| | Nobody
knows for sure when the tobacco plant was first cultivated, but there is little
doubt about where. The native peoples of the American continent were the first
to grow and smoke the plant, which probably came from the Yucatan Peninsula, Mexico.
It was used by the Maya of Central America, and when the Maya civilization was
broken up, the scattered tribes carried tobacco both down to South America, and
to North America, where it was probably first used in the rites of the Mississippi
Indians. It didn't come to the attention of the rest of the world until Christopher
Columbus's momentous voyage of 1492. Columbus himself was not particularly
impressed by the custom, but soon Spanish and other European sailors fell in love
with tobacco, followed by the conquistadors and colonists. In due course the returning
conquistadors introduced tobacco smoking to Spain and Portugal. This activity,
a sign of wealth, then spread to France, through the French ambassador to Portugal,
Jean Nicot (who eventually gave his name to nicotine, and Nicotiana Tabacum, the
Latin name for tobacco), and to Italy. In Britain, as every schoolchild knows,
Sir Walter Raleigh was probably responsible for the introduction of tobacco and
the new fashion for smoking. The word tobacco, some say, was a corruption
of Tobago, the name of the Caribbean island. Others claim it comes from the Tabasco
province of Mexico. Cohiba, a word used by the Taino Indians of Cuba, was thought
to mean tobacco, but now is considered to have referred to cigars. The word cigar
probably originated from sikar, the Mayan word for smoking. Although
the first tobacco plantations were established in Virginia in 1612, and Maryland
in 1631, tobacco was smoked only in pipes in the American colonies. The cigar
itself is thought not to have arrived until after 1762, when Israel Putnam, later
an American General in the Revolutionary war, returned from Cuba, where he had
been an officer in the British Army. He came back to his home in Connecticut
- an area where tobacco had been grown by settlers since the 17th century (and
before them by the Indians) - with a selection of Cuban cigars, and large amounts
of Cuban tobacco. Before long, cigar factories were set up in the Hartford area,
and attempts were made to grow tobacco from Cuban seed. Production of the leaves
started in the 1820s: today Connecticut tobacco provides among the best wrapper
leaves to be found outside Cuba. By the early 19th century, not only were Cuban
cigars being imported into the United States, but domestic production was also
taking off. The smoking of cigars (as opposed to using tobacco in other
forms) spread out to the rest of Europe from Spain where cigars, using Cuban tobacco,
were made in Seville from 1717 onward. By 1790, cigar manufacture had spread north
of the Pyrenees, with small factories being set up in France and Germany. But
cigar smoking didn't really take off in France and Britain until after the Peninsular
War (1806-12) against Napoleon, when returning British and French veterans spread
the practice they had learned while serving in Spain. By this time, the pipe had
been replaced by snuff as the main way of taking tobacco, and cigars now became
the fashionable way of smoking it. Production of cigars, as they were
now known, began in Britain in 1820, and in 1821 an Act of Parliament was needed
to set out regulations governing production. Because of a new import tax, foreign
cigars in Britain were already regarded as a luxury item. Soon there
was a demand for higher quality cigars in Europe. The Sevillas, as Spanish cigars
were called, were superseded by those from Cuba (then a Spanish colony), not least
as the result of a decree by King Ferdinand VII of Spain in 1821, encouraging
the production of Cuban cigars, a Spanish state monopoly. Cigar smoking became
such a widespread custom in Britain and France that smoking cars became a feature
of European trains, and the smoking room was introduced in clubs and hotels. Smoking
even influenced clothing: hence the introduction of the smoking jacket. In France,
tuxedos are still referred to as 'le smoking'. By the end of the 19th century,
the after-dinner cigar, with port or brandy, was a firmly established tradition.

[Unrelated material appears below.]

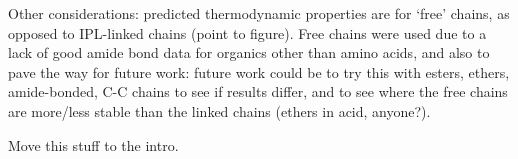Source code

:Other considerations: predicted thermodynamic properties are for `free' chains, as opposed to IPL-linked chains (point to figure). Free chains were used due to a lack of good amide bond data for organics other than amino acids, and also to pave the way for future work: future work could be to try this with esters, ethers, amide-bonded, C-C chains to see if results differ, and to see where the free chains are more/less stable than the linked chains (ethers in acid, anyone?).

Move this stuff to the intro.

It was given an added boost by the fact that the Prince of Wales (the future Edward
VII), a leader of fashion, was a devotee: much to the chagrin of his mother, Queen
Victoria, who was not amused. Cigar smoking didn't really take off in
the United States until the time of the Civil War (although John Quincy Adams,
6th President of the United States, was a confirmed cigar smoker at the beginning
of the century: later President Ulysses Grant was also to become a devotee) with
the most expensive domestic cigars, made with Cuban tobacco, called clear Havanas.
The name Havana, by now, had become a generic term. Some of the best known US
cigars came from the factory at Conestoga, Pennsylvania, where the long "stogie"
cigar was made. By the late 19th Century, the cigar had become a status
symbol in the United States, and branding became important. Thus, there was Henry
Clay, for instance, named after the Senator. A tax reduction in the 1870s made
the cigar even more popular and widely available, and encouraged domestic production.
By 1919, Thomas Marshall, Woodrow Wilson's Vice President declared in the Senate:
"What this country really needs is a good five-cent cigar," an ambition not to
be achieved until almost 40 years later when new methods of cigar production allowed
truly cheap cigars to be made by machine. Cigar sales in the United States have,
however, declined over the last 20 years from 9 billion cigars (of all types)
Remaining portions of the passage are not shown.